▶ [Task instructions] Of the entries below, return only those lines from the line with "我细细查看，我的石头。不但有" to the line with "一块斑剥鬼奇、布满了皱纹的石", exactly, both included.

-- Opening Marker --

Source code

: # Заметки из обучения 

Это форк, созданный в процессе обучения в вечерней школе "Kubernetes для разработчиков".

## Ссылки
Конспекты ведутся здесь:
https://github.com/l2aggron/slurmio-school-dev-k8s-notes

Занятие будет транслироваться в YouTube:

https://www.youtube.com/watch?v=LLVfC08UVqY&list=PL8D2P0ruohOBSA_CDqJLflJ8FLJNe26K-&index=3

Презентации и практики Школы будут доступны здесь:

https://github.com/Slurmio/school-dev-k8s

-- Closing Marker --
-- Opening Marker --

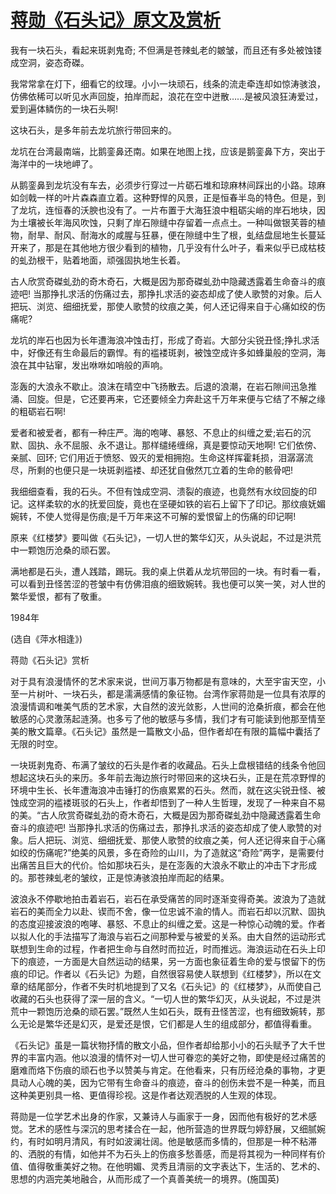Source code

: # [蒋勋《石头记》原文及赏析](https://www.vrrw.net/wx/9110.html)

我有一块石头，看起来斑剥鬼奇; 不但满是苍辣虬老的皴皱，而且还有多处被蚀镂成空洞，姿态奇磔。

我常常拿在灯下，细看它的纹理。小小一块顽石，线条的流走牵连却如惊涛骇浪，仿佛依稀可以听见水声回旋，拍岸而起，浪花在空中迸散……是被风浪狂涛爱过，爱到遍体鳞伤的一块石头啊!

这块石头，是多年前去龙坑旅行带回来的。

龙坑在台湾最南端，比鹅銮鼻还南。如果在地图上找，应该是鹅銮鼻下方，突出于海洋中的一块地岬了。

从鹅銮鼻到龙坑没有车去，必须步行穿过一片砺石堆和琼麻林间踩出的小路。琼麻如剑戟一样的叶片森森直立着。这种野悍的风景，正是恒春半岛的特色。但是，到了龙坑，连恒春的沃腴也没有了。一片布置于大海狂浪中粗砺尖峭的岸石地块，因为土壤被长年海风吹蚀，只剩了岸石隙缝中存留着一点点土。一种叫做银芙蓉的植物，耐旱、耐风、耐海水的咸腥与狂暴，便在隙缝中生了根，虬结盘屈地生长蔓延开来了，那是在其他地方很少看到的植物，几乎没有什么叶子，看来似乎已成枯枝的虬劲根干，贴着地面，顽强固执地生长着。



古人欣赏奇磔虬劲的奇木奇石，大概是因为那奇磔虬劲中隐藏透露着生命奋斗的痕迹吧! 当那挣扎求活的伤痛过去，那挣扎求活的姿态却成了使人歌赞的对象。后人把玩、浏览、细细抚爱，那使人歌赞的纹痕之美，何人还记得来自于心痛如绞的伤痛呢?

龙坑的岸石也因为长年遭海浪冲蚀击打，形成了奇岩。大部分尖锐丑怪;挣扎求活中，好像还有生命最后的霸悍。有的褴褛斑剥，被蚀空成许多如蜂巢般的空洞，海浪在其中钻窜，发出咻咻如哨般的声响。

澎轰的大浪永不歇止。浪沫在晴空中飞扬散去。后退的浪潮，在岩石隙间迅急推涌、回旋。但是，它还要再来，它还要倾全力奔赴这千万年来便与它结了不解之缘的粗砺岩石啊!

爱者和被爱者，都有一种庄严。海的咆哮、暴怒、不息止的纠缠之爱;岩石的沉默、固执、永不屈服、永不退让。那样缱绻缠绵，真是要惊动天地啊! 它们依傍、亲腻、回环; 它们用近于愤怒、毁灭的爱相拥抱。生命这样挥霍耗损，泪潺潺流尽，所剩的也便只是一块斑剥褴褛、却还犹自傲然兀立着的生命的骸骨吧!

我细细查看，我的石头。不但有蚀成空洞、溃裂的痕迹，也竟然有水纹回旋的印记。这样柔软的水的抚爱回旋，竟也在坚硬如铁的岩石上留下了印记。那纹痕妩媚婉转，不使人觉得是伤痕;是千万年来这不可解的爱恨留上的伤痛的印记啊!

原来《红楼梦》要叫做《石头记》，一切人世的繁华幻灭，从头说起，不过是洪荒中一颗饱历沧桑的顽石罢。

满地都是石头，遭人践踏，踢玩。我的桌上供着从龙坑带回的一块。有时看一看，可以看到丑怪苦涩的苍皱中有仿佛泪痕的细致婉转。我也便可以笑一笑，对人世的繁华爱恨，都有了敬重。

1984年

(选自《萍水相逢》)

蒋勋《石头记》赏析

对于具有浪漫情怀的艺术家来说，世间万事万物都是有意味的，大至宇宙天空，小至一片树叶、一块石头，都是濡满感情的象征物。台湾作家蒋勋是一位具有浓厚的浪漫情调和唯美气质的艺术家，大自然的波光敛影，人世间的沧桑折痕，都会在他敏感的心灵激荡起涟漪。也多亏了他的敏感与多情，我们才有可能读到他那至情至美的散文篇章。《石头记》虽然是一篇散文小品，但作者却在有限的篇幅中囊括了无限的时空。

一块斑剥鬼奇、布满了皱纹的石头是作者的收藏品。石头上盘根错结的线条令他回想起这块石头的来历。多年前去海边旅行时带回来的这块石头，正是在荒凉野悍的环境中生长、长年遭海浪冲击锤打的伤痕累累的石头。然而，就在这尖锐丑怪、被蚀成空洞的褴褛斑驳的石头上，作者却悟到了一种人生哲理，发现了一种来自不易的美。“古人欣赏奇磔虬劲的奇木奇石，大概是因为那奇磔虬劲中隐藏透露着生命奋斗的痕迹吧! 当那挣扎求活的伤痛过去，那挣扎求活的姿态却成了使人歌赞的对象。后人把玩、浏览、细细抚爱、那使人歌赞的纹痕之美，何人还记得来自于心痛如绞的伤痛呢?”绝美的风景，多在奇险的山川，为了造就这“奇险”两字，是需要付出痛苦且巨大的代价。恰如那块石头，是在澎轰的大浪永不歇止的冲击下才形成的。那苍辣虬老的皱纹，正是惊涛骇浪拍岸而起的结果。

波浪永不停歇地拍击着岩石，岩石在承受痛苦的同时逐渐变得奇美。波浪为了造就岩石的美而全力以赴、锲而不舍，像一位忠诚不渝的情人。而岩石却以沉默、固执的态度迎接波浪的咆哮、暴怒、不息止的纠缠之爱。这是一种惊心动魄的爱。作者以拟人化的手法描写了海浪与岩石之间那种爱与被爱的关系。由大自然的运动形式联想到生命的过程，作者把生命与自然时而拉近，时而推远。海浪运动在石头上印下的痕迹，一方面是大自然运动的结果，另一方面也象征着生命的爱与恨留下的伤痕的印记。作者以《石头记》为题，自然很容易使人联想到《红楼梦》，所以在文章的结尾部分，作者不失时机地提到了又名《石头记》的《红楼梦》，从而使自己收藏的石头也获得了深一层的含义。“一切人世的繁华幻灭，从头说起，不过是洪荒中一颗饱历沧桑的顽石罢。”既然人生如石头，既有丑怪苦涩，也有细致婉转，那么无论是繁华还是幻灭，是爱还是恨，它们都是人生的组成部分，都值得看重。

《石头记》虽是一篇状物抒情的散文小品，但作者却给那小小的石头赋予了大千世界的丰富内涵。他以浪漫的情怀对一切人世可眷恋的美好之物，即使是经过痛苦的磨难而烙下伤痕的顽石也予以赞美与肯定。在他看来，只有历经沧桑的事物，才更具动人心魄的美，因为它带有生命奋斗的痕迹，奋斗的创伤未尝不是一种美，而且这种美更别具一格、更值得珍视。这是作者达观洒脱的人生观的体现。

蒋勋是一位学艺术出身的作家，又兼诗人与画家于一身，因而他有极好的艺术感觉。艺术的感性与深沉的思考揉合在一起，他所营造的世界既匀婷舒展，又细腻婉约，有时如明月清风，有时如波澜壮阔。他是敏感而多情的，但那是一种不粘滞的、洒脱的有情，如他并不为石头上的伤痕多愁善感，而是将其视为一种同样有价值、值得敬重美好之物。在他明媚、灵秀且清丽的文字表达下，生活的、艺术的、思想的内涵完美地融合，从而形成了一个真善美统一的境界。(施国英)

-- Closing Marker --
-- Opening Marker --

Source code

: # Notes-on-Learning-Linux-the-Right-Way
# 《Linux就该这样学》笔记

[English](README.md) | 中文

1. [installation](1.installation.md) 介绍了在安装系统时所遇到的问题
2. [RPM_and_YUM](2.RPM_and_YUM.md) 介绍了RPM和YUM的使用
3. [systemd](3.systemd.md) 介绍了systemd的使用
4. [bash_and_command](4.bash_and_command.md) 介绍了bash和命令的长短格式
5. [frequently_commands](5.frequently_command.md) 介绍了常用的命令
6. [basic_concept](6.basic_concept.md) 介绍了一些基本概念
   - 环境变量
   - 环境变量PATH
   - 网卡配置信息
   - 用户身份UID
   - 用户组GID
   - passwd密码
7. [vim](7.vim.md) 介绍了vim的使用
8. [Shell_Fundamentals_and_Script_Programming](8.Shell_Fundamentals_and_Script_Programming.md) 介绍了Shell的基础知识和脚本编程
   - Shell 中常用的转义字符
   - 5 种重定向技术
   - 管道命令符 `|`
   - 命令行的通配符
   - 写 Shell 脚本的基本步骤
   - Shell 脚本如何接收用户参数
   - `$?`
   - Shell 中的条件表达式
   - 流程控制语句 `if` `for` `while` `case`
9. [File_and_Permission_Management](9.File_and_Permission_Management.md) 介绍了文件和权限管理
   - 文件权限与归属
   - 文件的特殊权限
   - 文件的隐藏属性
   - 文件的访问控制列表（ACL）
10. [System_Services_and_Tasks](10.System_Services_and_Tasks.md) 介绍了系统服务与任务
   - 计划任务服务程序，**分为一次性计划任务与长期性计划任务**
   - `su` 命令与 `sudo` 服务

-- Closing Marker --

▶ [Response to the exercise]
我细细查看，我的石头。不但有蚀成空洞、溃裂的痕迹，也竟然有水纹回旋的印记。这样柔软的水的抚爱回旋，竟也在坚硬如铁的岩石上留下了印记。那纹痕妩媚婉转，不使人觉得是伤痕;是千万年来这不可解的爱恨留上的伤痛的印记啊!

原来《红楼梦》要叫做《石头记》，一切人世的繁华幻灭，从头说起，不过是洪荒中一颗饱历沧桑的顽石罢。

满地都是石头，遭人践踏，踢玩。我的桌上供着从龙坑带回的一块。有时看一看，可以看到丑怪苦涩的苍皱中有仿佛泪痕的细致婉转。我也便可以笑一笑，对人世的繁华爱恨，都有了敬重。

1984年

(选自《萍水相逢》)

蒋勋《石头记》赏析

对于具有浪漫情怀的艺术家来说，世间万事万物都是有意味的，大至宇宙天空，小至一片树叶、一块石头，都是濡满感情的象征物。台湾作家蒋勋是一位具有浓厚的浪漫情调和唯美气质的艺术家，大自然的波光敛影，人世间的沧桑折痕，都会在他敏感的心灵激荡起涟漪。也多亏了他的敏感与多情，我们才有可能读到他那至情至美的散文篇章。《石头记》虽然是一篇散文小品，但作者却在有限的篇幅中囊括了无限的时空。

一块斑剥鬼奇、布满了皱纹的石头是作者的收藏品。石头上盘根错结的线条令他回想起这块石头的来历。多年前去海边旅行时带回来的这块石头，正是在荒凉野悍的环境中生长、长年遭海浪冲击锤打的伤痕累累的石头。然而，就在这尖锐丑怪、被蚀成空洞的褴褛斑驳的石头上，作者却悟到了一种人生哲理，发现了一种来自不易的美。“古人欣赏奇磔虬劲的奇木奇石，大概是因为那奇磔虬劲中隐藏透露着生命奋斗的痕迹吧! 当那挣扎求活的伤痛过去，那挣扎求活的姿态却成了使人歌赞的对象。后人把玩、浏览、细细抚爱、那使人歌赞的纹痕之美，何人还记得来自于心痛如绞的伤痛呢?”绝美的风景，多在奇险的山川，为了造就这“奇险”两字，是需要付出痛苦且巨大的代价。恰如那块石头，是在澎轰的大浪永不歇止的冲击下才形成的。那苍辣虬老的皱纹，正是惊涛骇浪拍岸而起的结果。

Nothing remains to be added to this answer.